As a leader using coaching approach to managing people you need to be comfortable with the concept of failure. We as human beings are not perfect and each of us makes mistakes that may lead to failure. If you follow some of the thoughts presented in “Don’t manage. Empower!” and “Mentoring by telling stories”, when you guide your team by asking questions, giving suggestions and mentoring without giving too much specifics you need to understand that people will fail… and that it is fine.
Allow failures
This is very easy to say but may not be that easy to do. At each level of management structure we have certain responsibilities that correlate to our abilities. If if you are an individual contributor and you fail at your task it probably won’t bankrupt the company. If you are the CEO and you fail it may well lead to big problems for the company. At the same time you are better equipped with the necessary knowledge. It is always an equation of risk versus benefit. Just remember that risk means not only direct risk of not achieving the goal but also indirect risk (or opportunity cost) of you not being able to focus your time and energy on other things that may bring even bigger value. This also means that you can allow for failures only in a team that has the right people in the right positions. If you have a team member who lacks the skills necessary for his particular role than allowing for failures can be dangerous as that person won’t be able to realize that there is a failure in the progress.
Recognize them fast
Recognize that something doesn’t work and stop doing it. One of the human’s traits that make it especially difficult to recognize failures fast and stop doing them is our believe that we know what we are doing and if only we put more energy into it we will succeed. This leads to behavior that instead of stopping something that doesn’t work we double our effort and do more of it in hopes of getting different results. Let’s be realistic. If something doesn’t work don’t be afraid to admit it and try to limit your over-optimism and self-confidence. If your current efforts don’t lead to desired outcomes just stop it and try something new.
Learn from them
Even when you admit a mistake and stop doing a particular activity that led to the mistake you still need to figure out the root cause and learn from it. There is no point of stopping doing one thing that doesn’t work only to replace it by something else that tackles the problem in pretty much the same way. If something doesn’t work, stop it and try something completely different. Not just slightly different. Start from completely opposite direction and use completely new approach.

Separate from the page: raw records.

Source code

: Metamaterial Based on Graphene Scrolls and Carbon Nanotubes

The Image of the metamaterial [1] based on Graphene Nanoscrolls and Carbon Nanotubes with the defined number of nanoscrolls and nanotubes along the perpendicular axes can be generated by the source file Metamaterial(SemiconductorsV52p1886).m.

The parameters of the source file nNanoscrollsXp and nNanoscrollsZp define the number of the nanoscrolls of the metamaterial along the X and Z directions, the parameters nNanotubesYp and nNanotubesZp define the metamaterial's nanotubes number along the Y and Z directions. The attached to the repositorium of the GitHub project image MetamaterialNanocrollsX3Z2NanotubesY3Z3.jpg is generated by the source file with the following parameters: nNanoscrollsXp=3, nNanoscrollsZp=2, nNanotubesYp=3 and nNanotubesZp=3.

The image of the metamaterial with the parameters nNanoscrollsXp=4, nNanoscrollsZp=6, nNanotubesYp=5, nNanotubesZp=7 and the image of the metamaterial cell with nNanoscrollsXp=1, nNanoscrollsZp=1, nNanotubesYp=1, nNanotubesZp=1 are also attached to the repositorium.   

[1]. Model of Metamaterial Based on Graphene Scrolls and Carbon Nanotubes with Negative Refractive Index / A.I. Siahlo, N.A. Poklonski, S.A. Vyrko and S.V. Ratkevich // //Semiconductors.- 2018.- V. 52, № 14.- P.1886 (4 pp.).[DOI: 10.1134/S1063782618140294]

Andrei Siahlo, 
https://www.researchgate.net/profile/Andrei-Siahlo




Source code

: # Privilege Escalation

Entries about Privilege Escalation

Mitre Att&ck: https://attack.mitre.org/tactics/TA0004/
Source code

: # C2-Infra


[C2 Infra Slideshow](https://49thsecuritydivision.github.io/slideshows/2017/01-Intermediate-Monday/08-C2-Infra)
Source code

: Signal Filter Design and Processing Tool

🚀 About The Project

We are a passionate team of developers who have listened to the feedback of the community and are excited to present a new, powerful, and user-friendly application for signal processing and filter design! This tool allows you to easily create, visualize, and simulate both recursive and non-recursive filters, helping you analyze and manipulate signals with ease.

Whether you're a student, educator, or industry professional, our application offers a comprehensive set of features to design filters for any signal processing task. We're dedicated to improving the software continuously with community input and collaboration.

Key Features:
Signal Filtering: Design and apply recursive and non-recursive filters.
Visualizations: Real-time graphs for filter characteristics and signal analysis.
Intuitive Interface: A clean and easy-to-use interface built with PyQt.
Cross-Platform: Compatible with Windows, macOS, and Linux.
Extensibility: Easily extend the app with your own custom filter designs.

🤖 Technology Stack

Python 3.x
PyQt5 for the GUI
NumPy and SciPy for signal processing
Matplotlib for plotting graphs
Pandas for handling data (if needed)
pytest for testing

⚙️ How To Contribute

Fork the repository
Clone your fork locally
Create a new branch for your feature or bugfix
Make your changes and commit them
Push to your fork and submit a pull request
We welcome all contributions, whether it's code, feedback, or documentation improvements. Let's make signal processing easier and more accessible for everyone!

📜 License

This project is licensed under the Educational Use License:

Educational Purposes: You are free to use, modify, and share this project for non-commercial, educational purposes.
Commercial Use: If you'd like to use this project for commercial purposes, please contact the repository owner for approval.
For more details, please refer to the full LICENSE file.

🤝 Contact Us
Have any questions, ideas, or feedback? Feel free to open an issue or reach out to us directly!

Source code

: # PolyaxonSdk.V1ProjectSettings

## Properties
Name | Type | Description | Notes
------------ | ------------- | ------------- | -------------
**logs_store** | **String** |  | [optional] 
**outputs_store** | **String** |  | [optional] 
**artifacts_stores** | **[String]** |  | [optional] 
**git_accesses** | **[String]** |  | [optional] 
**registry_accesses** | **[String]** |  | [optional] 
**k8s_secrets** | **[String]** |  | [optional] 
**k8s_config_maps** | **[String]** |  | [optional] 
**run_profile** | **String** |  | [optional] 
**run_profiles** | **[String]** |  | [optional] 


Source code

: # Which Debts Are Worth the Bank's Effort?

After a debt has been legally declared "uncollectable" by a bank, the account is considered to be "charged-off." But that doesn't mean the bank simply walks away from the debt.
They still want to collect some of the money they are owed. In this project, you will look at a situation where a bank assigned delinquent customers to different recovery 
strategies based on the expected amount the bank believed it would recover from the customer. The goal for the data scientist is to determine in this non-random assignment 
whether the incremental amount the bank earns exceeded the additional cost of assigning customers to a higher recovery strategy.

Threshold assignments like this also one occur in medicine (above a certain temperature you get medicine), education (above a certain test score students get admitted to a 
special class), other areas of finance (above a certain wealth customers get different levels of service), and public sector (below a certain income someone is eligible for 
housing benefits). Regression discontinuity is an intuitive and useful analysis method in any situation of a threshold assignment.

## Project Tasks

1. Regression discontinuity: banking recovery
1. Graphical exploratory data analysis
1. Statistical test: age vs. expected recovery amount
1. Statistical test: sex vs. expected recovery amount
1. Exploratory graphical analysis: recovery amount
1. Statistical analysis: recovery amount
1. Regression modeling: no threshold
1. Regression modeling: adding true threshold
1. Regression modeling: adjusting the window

For example, if your recruiter have consistently troubles finding a specific skillset on the job market and you know you will need lots of people with that skillset in the future what do you do? You can get second recruiter (meaning doing more of that what doesn’t work), or you can change the recruiter (getting someone else who will be doing essentially the same mistake) or you can approach it from completely new angle and train your current team in using different techniques, tools and channels. The first two approaches are just postponing the inevitable and are essentially preventing you from failing fast. You will still fail, it will just take you longer.
And forget
You need to create environment where people won’t be afraid to take risks and that means once they fail and learn from it they can be certain that you won’t be reminding them of that particular failure for the rest of their lives. This is especially important in performance management as you need to carefully consider what failures and how you want to punish. If you reflect every failure in the performance review and you cut bonuses for the team they will be more risk averse in the future. They will not act next time.
The one failure you shouldn’t allow
Not acting may be sometimes also a mistake that leads to failure. The problem is that this is very often type of failure that is not immediately recognized and thus you will not learn anything from it. It is the type of failure that may lead to bad performance in couple of months so it is difficult to spot and correct today. Typically, it would be failure to deal with low performing employee, failure to develop your team, failure to lead. Because things are looking fine today you may even get your promotion for job well done, but in reality you are failing miserably. You are failing to act. It is not something your boss will see. In fact, the moment you start to act would be the moment when you make it visible that something is wrong and you may not earn your promotion today, but it will prevent issues in the future. You as a leader need to recognize situations like these and appreciate people who fail fast in failure of not acting.
To sum it up you need to be comfortable with the fact that you or your team will fail from time to time. The important aspect is not to worry about failure, be comfortable with it and use it as a learning opportunity. To use the positive side of a failure you need to ensure one thing. If you are going to fail, then fail fast. Fail fast, learn from it and move on and tackle the problem again from different side armed with the knowledge you just gained.
Twitter type summary: “It is fine to fail. Just make sure you fail fast. The only thing you shouldn’t tolerate is a failure to act.”
How do you see failure? Do you see it as a disaster that cannot be taken back or as a learning opportunity? How do you deal with people who failed?